Create Table - Distribution Check & PI Change - Fallback Create Index - USI - NUSI Create Join Index Create & Collect Statistics
Collect Statistics COLLECT STATISTICS EXPLAIN – WITH STATISTICS Run the Below Explain EXPLAIN SELECT * FROM CUSTOMER_FB WHERE C_NATIONKEY = 10; Note the LOW confidence and the number of rows 707. - Collect Statistics COLLECT STATISTICS ON CUSTOMER_FB COLUMN(C_NATIONKEY); Explain Again Note the HIGH confidence and the number of rows 290. Actual count in the Table SELECT COUNT(1) WHERE C_NATIONKEY = 10 246 EXPLAIN – WITHOUT STATISTICS 1) First, we lock a distinct TRAINER."pseudo table" for read on a RowHash to prevent global deadlock for TRAINER.CUSTOMER_FB. 2) Next, we lock TRAINER.CUSTOMER_FB for read. 3) We do an all-AMPs RETRIEVE step from TRAINER.CUSTOMER_FB by way of an all-rows scan with a condition of ( "TRAINER.CUSTOMER_FB.C_NATIONKEY = 10") into Spool 1 (group_amps), which is built locally on the AMPs. The size of Spool 1 is estimated with no confidence to be 707 rows. The estimated time for this step is 0.14 seconds. -> The contents of Spool 1 are sent back to the user as the result of statement 1. The total estimated time is 0.14 seconds.
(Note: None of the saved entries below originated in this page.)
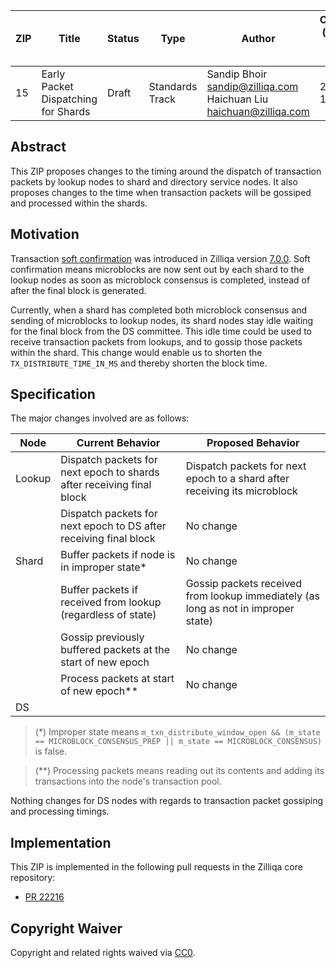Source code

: |  ZIP | Title | Status| Type | Author | Created (yyyy-mm-dd) | Updated (yyyy-mm-dd)
|--|--|--|--| -- | -- | -- |
| 15  | Early Packet Dispatching for Shards | Draft | Standards Track  | Sandip Bhoir <sandip@zilliqa.com> <br> Haichuan Liu <haichuan@zilliqa.com> | 2020-12-11 | 2020-12-24

## Abstract

This ZIP proposes changes to the timing around the dispatch of transaction packets by lookup nodes to shard and directory service nodes. It also proposes changes to the time when transaction packets will be gossiped and processed within the shards.

## Motivation

Transaction [soft confirmation](https://github.com/Zilliqa/Zilliqa/pull/2154) was introduced in Zilliqa version [7.0.0](https://github.com/Zilliqa/Zilliqa/releases/tag/v7.0.0). Soft confirmation means microblocks are now sent out by each shard to the lookup nodes as soon as microblock consensus is completed, instead of after the final block is generated.

Currently, when a shard has completed both microblock consensus and sending of microblocks to lookup nodes, its shard nodes stay idle waiting for the final block from the DS committee. This idle time could be used to receive transaction packets from lookups, and to gossip those packets within the shard. This change would enable us to shorten the `TX_DISTRIBUTE_TIME_IN_MS` and thereby shorten the block time.

## Specification

The major changes involved are as follows:

| Node   | Current Behavior | Proposed Behavior |
|--------|------------------|-------------------|
| Lookup | Dispatch packets for next epoch to shards after receiving final block | Dispatch packets for next epoch to a shard after receiving its microblock |
|        | Dispatch packets for next epoch to DS after receiving final block | No change |
| Shard  | Buffer packets if node is in improper state* | No change |
|        | Buffer packets if received from lookup (regardless of state) | Gossip packets received from lookup immediately (as long as not in improper state) |
|        | Gossip previously buffered packets at the start of new epoch | No change |
|        | Process packets at start of new epoch** | No change |
| DS     | 

> (*) Improper state means `m_txn_distribute_window_open && (m_state == MICROBLOCK_CONSENSUS_PREP || m_state == MICROBLOCK_CONSENSUS)` is false.

> (**) Processing packets means reading out its contents and adding its transactions into the node's transaction pool.

Nothing changes for DS nodes with regards to transaction packet gossiping and processing timings.

## Implementation

This ZIP is implemented in the following pull requests in the Zilliqa core repository:
- [PR 22216](https://github.com/Zilliqa/Zilliqa/pull/2216)

## Copyright Waiver

Copyright and related rights waived via [CC0](https://creativecommons.org/publicdomain/zero/1.0/).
EXPLAIN – WITH STATISTICS 1) First, we lock a distinct TRAINER."pseudo table" for read on a RowHash to prevent global deadlock for TRAINER.CUSTOMER_FB. 2) Next, we lock TRAINER.CUSTOMER_FB for read. 3) We do an all-AMPs RETRIEVE step from TRAINER.CUSTOMER_FB by way of an all-rows scan with a condition of ( "TRAINER.CUSTOMER_FB.C_NATIONKEY = 10") into Spool 1 (group_amps), which is built locally on the AMPs. The size of Spool 1 is estimated with high confidence to be 290 rows. The estimated time for this step is 0.13 seconds. -> The contents of Spool 1 are sent back to the user as the result of statement 1. The total estimated time is 0.13 seconds.